A Big Data Search for Prehistoric Placenames

Place names (or 'Toponyms') can reveal a great deal about the history of a geographic region. They stick around even as locals adopt new languages or populations are forced out by famine or conflict. Pick a region anywhere in the world at random and you'll likely find a spattering of place names originating from a dead or moribund languages. In the Americas this is likely to be a Na-Dené, Algic, or Uto-Aztecan language. Similarly, Western Europe is full of place names of pre-historic Celtic origin. In some cases, names are the only remaining evidence of a particular speech community having once existed in a certain place, and for this reason, place names can be very useful for understanding the history of regions where linguistic prehistory is yet unclear.

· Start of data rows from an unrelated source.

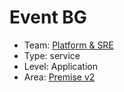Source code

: # Event BG
* Team: [Platform & SRE](../teams/platform.md)
* Type: service
* Level: Application
* Area: [Premise v2](areas/v2.png)
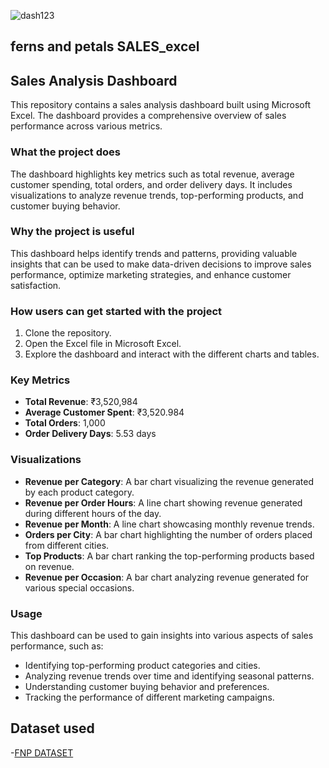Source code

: 
![dash123](https://github.com/user-attachments/assets/aecf609e-ee4b-4f57-bcd0-e57b09d2842c)

## ferns and petals SALES_excel

## Sales Analysis Dashboard
This repository contains a sales analysis dashboard built using Microsoft Excel. The dashboard provides a comprehensive overview of sales performance across various metrics.

### What the project does
The dashboard highlights key metrics such as total revenue, average customer spending, total orders, and order delivery days. It includes visualizations to analyze revenue trends, top-performing products, and customer buying behavior.

### Why the project is useful
This dashboard helps identify trends and patterns, providing valuable insights that can be used to make data-driven decisions to improve sales performance, optimize marketing strategies, and enhance customer satisfaction.

### How users can get started with the project
1. Clone the repository.
2. Open the Excel file in Microsoft Excel.
3. Explore the dashboard and interact with the different charts and tables.

### Key Metrics
- **Total Revenue**: ₹3,520,984
- **Average Customer Spent**: ₹3,520.984
- **Total Orders**: 1,000
- **Order Delivery Days**: 5.53 days

### Visualizations
- **Revenue per Category**: A bar chart visualizing the revenue generated by each product category.
- **Revenue per Order Hours**: A line chart showing revenue generated during different hours of the day.
- **Revenue per Month**: A line chart showcasing monthly revenue trends.
- **Orders per City**: A bar chart highlighting the number of orders placed from different cities.
- **Top Products**: A bar chart ranking the top-performing products based on revenue.
- **Revenue per Occasion**: A bar chart analyzing revenue generated for various special occasions.

### Usage
This dashboard can be used to gain insights into various aspects of sales performance, such as:
- Identifying top-performing product categories and cities.
- Analyzing revenue trends over time and identifying seasonal patterns.
- Understanding customer buying behavior and preferences.
- Tracking the performance of different marketing campaigns.

## Dataset used
-<a href="[https://github.com/mahalaxmi111/Coffe_sales_analysis/blob/main/Coffee%20Shop%20Sales.xlsx](https://github.com/mahalaxmi111/FNP_excel/tree/main/abc)">FNP DATASET</a>
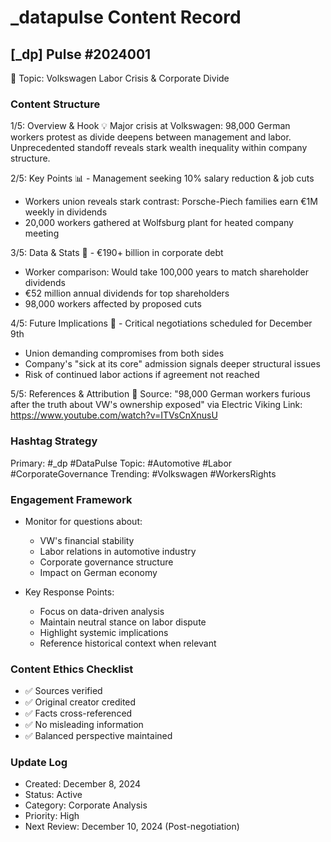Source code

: # _datapulse Content Record

## [_dp] Pulse #2024001
📍 Topic: Volkswagen Labor Crisis & Corporate Divide

### Content Structure

1/5: Overview & Hook 
💡 Major crisis at Volkswagen: 98,000 German workers protest as divide deepens between management and labor. Unprecedented standoff reveals stark wealth inequality within company structure.

2/5: Key Points 
📊 - Management seeking 10% salary reduction & job cuts
- Workers union reveals stark contrast: Porsche-Piech families earn €1M weekly in dividends
- 20,000 workers gathered at Wolfsburg plant for heated company meeting

3/5: Data & Stats
🔢 - €190+ billion in corporate debt
- Worker comparison: Would take 100,000 years to match shareholder dividends
- €52 million annual dividends for top shareholders
- 98,000 workers affected by proposed cuts

4/5: Future Implications
🔮 - Critical negotiations scheduled for December 9th
- Union demanding compromises from both sides
- Company's "sick at its core" admission signals deeper structural issues
- Risk of continued labor actions if agreement not reached

5/5: References & Attribution
🔗 Source: "98,000 German workers furious after the truth about VW's ownership exposed"
via Electric Viking
Link: https://www.youtube.com/watch?v=ITVsCnXnusU

### Hashtag Strategy
Primary: #_dp #DataPulse
Topic: #Automotive #Labor #CorporateGovernance
Trending: #Volkswagen #WorkersRights

### Engagement Framework
- Monitor for questions about:
  - VW's financial stability
  - Labor relations in automotive industry
  - Corporate governance structure
  - Impact on German economy

- Key Response Points:
  - Focus on data-driven analysis
  - Maintain neutral stance on labor dispute
  - Highlight systemic implications
  - Reference historical context when relevant

### Content Ethics Checklist
- ✅ Sources verified
- ✅ Original creator credited
- ✅ Facts cross-referenced
- ✅ No misleading information
- ✅ Balanced perspective maintained

### Update Log
- Created: December 8, 2024
- Status: Active
- Category: Corporate Analysis
- Priority: High
- Next Review: December 10, 2024 (Post-negotiation)
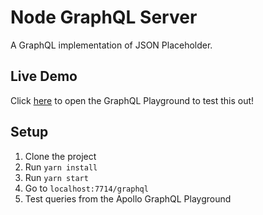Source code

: # Node GraphQL Server

A GraphQL implementation of JSON Placeholder.

## Live Demo

Click [here](https://jsonplaceholder-graphql-server.herokuapp.com/) to open the GraphQL Playground to test this out!

## Setup

1.  Clone the project
2.  Run `yarn install`
3.  Run `yarn start`
4.  Go to `localhost:7714/graphql`
5.  Test queries from the Apollo GraphQL Playground
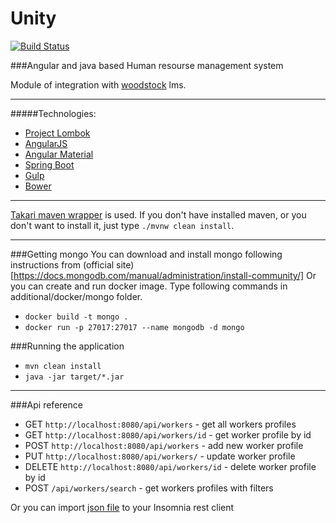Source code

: # Unity
[![Build Status](https://travis-ci.org/vlsidlyarevich/unity.svg?branch=master)](https://travis-ci.org/vlsidlyarevich/unity)

###Angular and java based Human resourse management system

Module of integration with [woodstock](https://github.com/solairerove/woodstock) lms.

---
#####Technologies:
* [Project Lombok](https://projectlombok.org/)
* [AngularJS](https://angularjs.org/)
* [Angular Material](https://material.angularjs.org)
* [Spring Boot](http://projects.spring.io/spring-boot/)
* [Gulp](http://gulpjs.com/)
* [Bower](https://bower.io/)

---
[Takari maven wrapper](https://github.com/takari/maven-wrapper) is used.
If you don't have installed maven, or you don't want to install it, just type `./mvnw clean install`.

---
###Getting mongo
You can download and install mongo following instructions from (official site)[https://docs.mongodb.com/manual/administration/install-community/]
Or you can create and run docker image.
Type following commands in additional/docker/mongo folder.
* `docker build -t mongo .`
* `docker run -p 27017:27017 --name mongodb -d mongo`


###Running the application
* `mvn clean install`
* `java -jar target/*.jar`

---
###Api reference
* GET `http://localhost:8080/api/workers` - get all workers profiles
* GET `http://localhost:8080/api/workers/id` - get worker profile by id 
* POST `http://localhost:8080/api/workers` - add new worker profile 
* PUT `http://localhost:8080/api/workers/` - update worker profile 
* DELETE `http://localhost:8080/api/workers/id` - delete worker profile by id 
* POST `/api/workers/search` - get workers profiles with filters 

Or you can import [json file](https://github.com/vlsidlyarevich/unity/blob/master/additional/insomnia/unity-api.json) to your Insomnia rest client
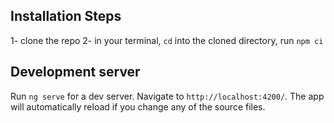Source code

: ## Installation Steps

1- clone the repo
2- in your terminal, `cd` into the cloned directory, run `npm ci` 


## Development server

Run `ng serve` for a dev server. Navigate to `http://localhost:4200/`. The app will automatically reload if you change any of the source files.

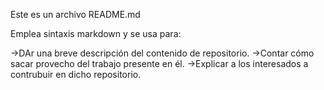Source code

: Este es un archivo README.md

Emplea sintaxis markdown y se usa para:

->DAr una breve descripción del contenido de repositorio.
->Contar cómo sacar provecho del trabajo presente en él.
->Explicar a los interesados a contrubuir en dicho repositorio.

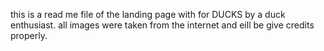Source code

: this is a read me file of the landing page with for DUCKS by a duck enthusiast.
all images were taken from the internet and eill be give credits properly.
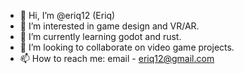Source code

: - 👋 Hi, I’m @eriq12 (Eriq)
- 👀 I’m interested in game design and VR/AR.
- 🌱 I’m currently learning godot and rust.
- 💞️ I’m looking to collaborate on video game projects.
- 📫 How to reach me: email - eriq12@gmail.com

<!---
eriq12/eriq12 is a ✨ special ✨ repository because its `README.md` (this file) appears on your GitHub profile.
You can click the Preview link to take a look at your changes.
--->
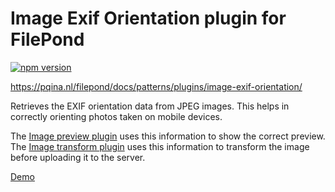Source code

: # Image Exif Orientation plugin for FilePond

[![npm version](https://badge.fury.io/js/filepond-plugin-image-exif-orientation.svg)](https://badge.fury.io/js/filepond)

https://pqina.nl/filepond/docs/patterns/plugins/image-exif-orientation/

Retrieves the EXIF orientation data from JPEG images. This helps in correctly orienting photos taken on mobile devices.

The [Image preview plugin](https://github.com/pqina/filepond-plugin-image-preview) uses this information to show the correct preview. The [Image transform plugin](https://github.com/pqina/filepond-plugin-image-transform) uses this information to transform the image before uploading it to the server.

[Demo](https://pqina.github.io/filepond-plugin-image-exif-orientation/)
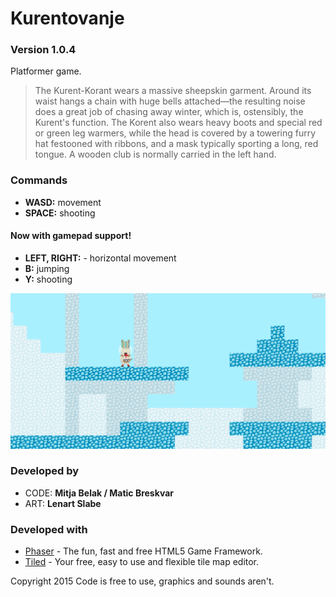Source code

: # Kurentovanje

### Version **1.0.4**

Platformer game.

> The Kurent-Korant wears a massive sheepskin garment. Around its waist hangs a chain with huge bells attached—the resulting noise does a great job of chasing away winter, which is, ostensibly, the Kurent's function. The Korent also wears heavy boots and special red or green leg warmers, while the head is covered by a towering furry hat festooned with ribbons, and a mask typically sporting a long, red tongue. A wooden club is normally carried in the left hand.

### Commands
- **WASD:** movement
- **SPACE:** shooting

#### Now with gamepad support!
- **LEFT, RIGHT:** - horizontal movement
- **B:** jumping
- **Y:** shooting

![kurent](https://github.com/belakm/kurent/raw/master/scs.png)

### Developed by

- CODE: **Mitja Belak / Matic Breskvar**
- ART: **Lenart Slabe**

### Developed with

* [Phaser] - The fun, fast and free HTML5 Game Framework.
* [Tiled] - Your free, easy to use and flexible tile map editor.

Copyright 2015
Code is free to use, graphics and sounds aren't.

[Phaser]: <http://phaser.io/>
[Tiled]: <http://www.mapeditor.org/>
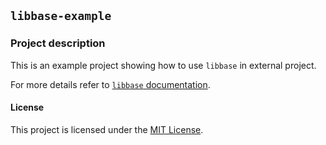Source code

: ## `libbase-example`

### Project description

This is an example project showing how to use `libbase` in external project.

For more details refer to [`libbase` documentation][1].

[1]: https://RippeR37.github.io/libbase/master/getting_started/using.html

#### License

This project is licensed under the [MIT License](LICENSE).
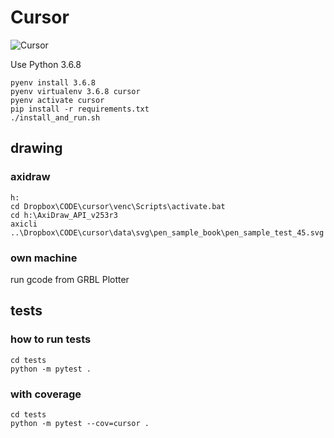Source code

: # Cursor

![Cursor](https://github.com/schwittlick/cursor/workflows/Cursor/badge.svg)

Use Python 3.6.8
    
    pyenv install 3.6.8
    pyenv virtualenv 3.6.8 cursor
    pyenv activate cursor
    pip install -r requirements.txt
    ./install_and_run.sh

## drawing

### axidraw
    h:
    cd Dropbox\CODE\cursor\venc\Scripts\activate.bat
    cd h:\AxiDraw_API_v253r3
    axicli ..\Dropbox\CODE\cursor\data\svg\pen_sample_book\pen_sample_test_45.svg

### own machine

run gcode from GRBL Plotter


## tests


### how to run tests

    cd tests
    python -m pytest .

### with coverage

    cd tests
    python -m pytest --cov=cursor .


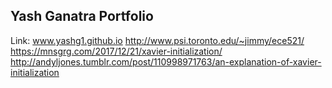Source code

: ## Yash Ganatra Portfolio
Link: www.yashg1.github.io
http://www.psi.toronto.edu/~jimmy/ece521/
https://mnsgrg.com/2017/12/21/xavier-initialization/
http://andyljones.tumblr.com/post/110998971763/an-explanation-of-xavier-initialization
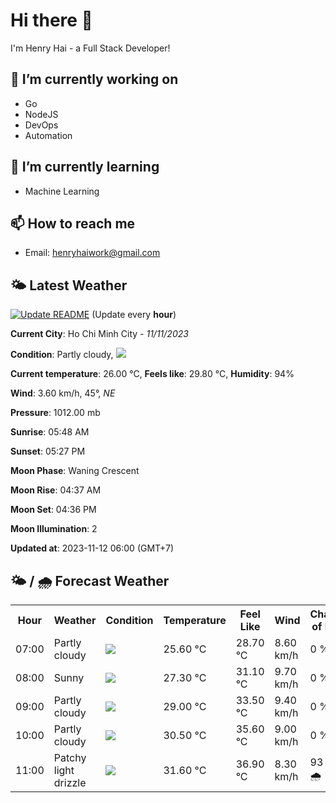 # Hi there 👋

I'm Henry Hai - a Full Stack Developer!

## 🔭 I’m currently working on

- Go
- NodeJS
- DevOps
- Automation

## 🌱 I’m currently learning

- Machine Learning

## 📫 How to reach me

- Email: <henryhaiwork@gmail.com>

## 🌤️ Latest Weather
[![Update README](https://github.com/henry0hai/henry0hai/actions/workflows/udpateReadme.yml/badge.svg)](https://github.com/henry0hai/henry0hai/actions/workflows/udpateReadme.yml)
(Update every **hour**)
<!-- CURRENT_WEATHER:START -->
**Current City**: Ho Chi Minh City - *11/11/2023*

**Condition**: Partly cloudy, <img src="https://cdn.weatherapi.com/weather/64x64/day/116.png"/>

**Current temperature**: 26.00 °C, **Feels like**: 29.80 °C, **Humidity**: 94%

**Wind**: 3.60 km/h, 45°, *NE*

**Pressure**: 1012.00 mb

**Sunrise**: 05:48 AM

**Sunset**: 05:27 PM

**Moon Phase**: Waning Crescent

**Moon Rise**: 04:37 AM

**Moon Set**: 04:36 PM

**Moon Illumination**: 2

**Updated at**: 2023-11-12 06:00 (GMT+7)<!-- CURRENT_WEATHER:END -->

## 🌤️ / 🌧️ Forecast Weather
<!-- FORECAST_WEATHER:START -->
<table>
		<tr>
			<th>Hour</th>
			<th>Weather</th>
			<th>Condition</th>
			<th>Temperature</th>
			<th>Feel Like</th>
			<th>Wind</th>
			<th>Chance of Rain</th>
		</tr>
				<tr>
					<td>07:00</td>
					<td>Partly cloudy</td>
					<td><img src='https://cdn.weatherapi.com/weather/64x64/day/116.png'/></td>
					<td>25.60 °C</td>
					<td>28.70 °C</td>
					<td>8.60 km/h</td>
					<td>0 %</td>
				</tr>
				<tr>
					<td>08:00</td>
					<td>Sunny</td>
					<td><img src='https://cdn.weatherapi.com/weather/64x64/day/113.png'/></td>
					<td>27.30 °C</td>
					<td>31.10 °C</td>
					<td>9.70 km/h</td>
					<td>0 %</td>
				</tr>
				<tr>
					<td>09:00</td>
					<td>Partly cloudy</td>
					<td><img src='https://cdn.weatherapi.com/weather/64x64/day/116.png'/></td>
					<td>29.00 °C</td>
					<td>33.50 °C</td>
					<td>9.40 km/h</td>
					<td>0 %</td>
				</tr>
				<tr>
					<td>10:00</td>
					<td>Partly cloudy</td>
					<td><img src='https://cdn.weatherapi.com/weather/64x64/day/116.png'/></td>
					<td>30.50 °C</td>
					<td>35.60 °C</td>
					<td>9.00 km/h</td>
					<td>0 %</td>
				</tr>
				<tr>
					<td>11:00</td>
					<td>Patchy light drizzle</td>
					<td><img src='https://cdn.weatherapi.com/weather/64x64/day/263.png'/></td>
					<td>31.60 °C</td>
					<td>36.90 °C</td>
					<td>8.30 km/h</td>
					<td>93 % 🌧️</td>
				</tr>
</table>
<!-- FORECAST_WEATHER:END -->
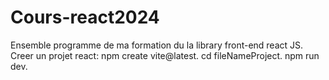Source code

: # Cours-react2024
Ensemble programme de ma formation du la library front-end react JS.
Creer un projet react: npm create vite@latest.
                  cd fileNameProject.
                  npm run dev.
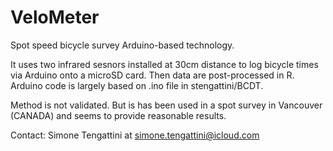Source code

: # VeloMeter
Spot speed bicycle survey Arduino-based technology. 

It uses two infrared sesnors installed at 30cm distance to log bicycle times via Arduino onto a microSD card.
Then data are post-processed in R.
Arduino code is largely based on .ino file in stengattini/BCDT.

Method is not validated. But is has been used in a spot survey in Vancouver (CANADA) and seems to provide reasonable results.

Contact: Simone Tengattini at simone.tengattini@icloud.com
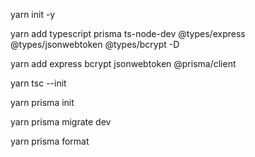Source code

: yarn init -y

yarn add typescript prisma ts-node-dev @types/express @types/jsonwebtoken @types/bcrypt -D

yarn add express bcrypt jsonwebtoken @prisma/client

yarn tsc --init

yarn prisma init

yarn prisma migrate dev

yarn prisma format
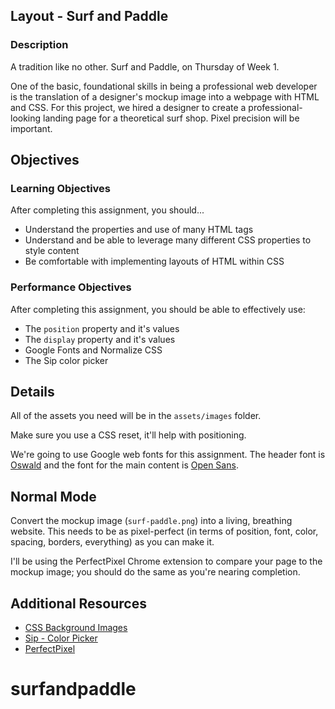 ## Layout - Surf and Paddle

### Description

A tradition like no other. Surf and Paddle, on Thursday of Week 1.

One of the basic, foundational skills in being a professional web developer is the translation of a designer's mockup image into a webpage with HTML and CSS. For this project, we hired a designer to create a professional-looking landing page for a theoretical surf shop. Pixel precision will be important.

## Objectives

### Learning Objectives

After completing this assignment, you should...

* Understand the properties and use of many HTML tags
* Understand and be able to leverage many different CSS properties to style content
* Be comfortable with implementing layouts of HTML within CSS

### Performance Objectives

After completing this assignment, you should be able to effectively use:

* The `position` property and it's values
* The `display` property and it's values
* Google Fonts and Normalize CSS
* The Sip color picker

## Details

All of the assets you need will be in the `assets/images` folder.

Make sure you use a CSS reset, it'll help with positioning.

We're going to use Google web fonts for this assignment. The header font is [Oswald](https://www.google.com/fonts#UsePlace:use/Collection:Oswald) and the font for the main content is [Open Sans](https://www.google.com/fonts#UsePlace:use/Collection:Open+Sans).

## Normal Mode

Convert the mockup image (`surf-paddle.png`) into a living, breathing website. This needs to be as pixel-perfect (in terms of position, font, color, spacing, borders, everything) as you can make it.

I'll be using the PerfectPixel Chrome extension to compare your page to the mockup image; you should do the same as you're nearing completion. 

## Additional Resources

* [CSS Background Images](https://developer.mozilla.org/en-US/docs/Web/CSS/background-image)
* [Sip - Color Picker](http://theolabrothers.com/sip/)
* [PerfectPixel](http://www.welldonecode.com/perfectpixel/)
# surfandpaddle
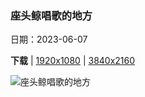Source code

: ### 座头鲸唱歌的地方

日期：2023-06-07

**下载**  |  [1920x1080](https://cn.bing.com/th?id=OHR.PlayfulHumpback_ZH-CN2241016258_1920x1080.jpg)  |  [3840x2160](https://cn.bing.com/th?id=OHR.PlayfulHumpback_ZH-CN2241016258_UHD.jpg)

![座头鲸唱歌的地方](https://cn.bing.com/th?id=OHR.PlayfulHumpback_ZH-CN2241016258_1920x1080.jpg "座头鲸 (© Philip Thurston/Getty Images)")


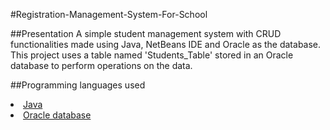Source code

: #Registration-Management-System-For-School

##Presentation
A simple student management system with CRUD functionalities made using Java, NetBeans IDE and Oracle as the database.
This project uses a table named 'Students_Table' stored in an Oracle database to perform operations on the data. 

##Programming languages used
<li><a href="https://www.java.com/fr/download/">Java</a></li>
<li><a href="https://www.oracle.com/database/technologies/oracle-database-software-downloads.html">Oracle database</a></li>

In this post, I'm going to use focus on a region of the world whose linguistic prehistory is remains murky. Sumatra a large island located in the far west of the Indonesian Archipelago. Local languages throughout much of the island belong to the Malayic branch of the Austronesian language family, a family of languages spoken across an enourmous region spanning from Madagascar off the east coast of Africa to Rapa Nui (Easter Island) off the coast of Chile. The Malayic languages are spoken by over 200 million speakers and include the national languages on Malaysia, Indonesia and Brunei. Sumatra (and more specifically, the Jambi/Palambang regions, which were likely the the center of Sriwijaya, a Buddhist Kingdom whose influence and power extended throughout South East Asia) is recognized by indonesianists as the Malay Homeland--the region where the Malay language first flourished and spread out to become an influential trade language.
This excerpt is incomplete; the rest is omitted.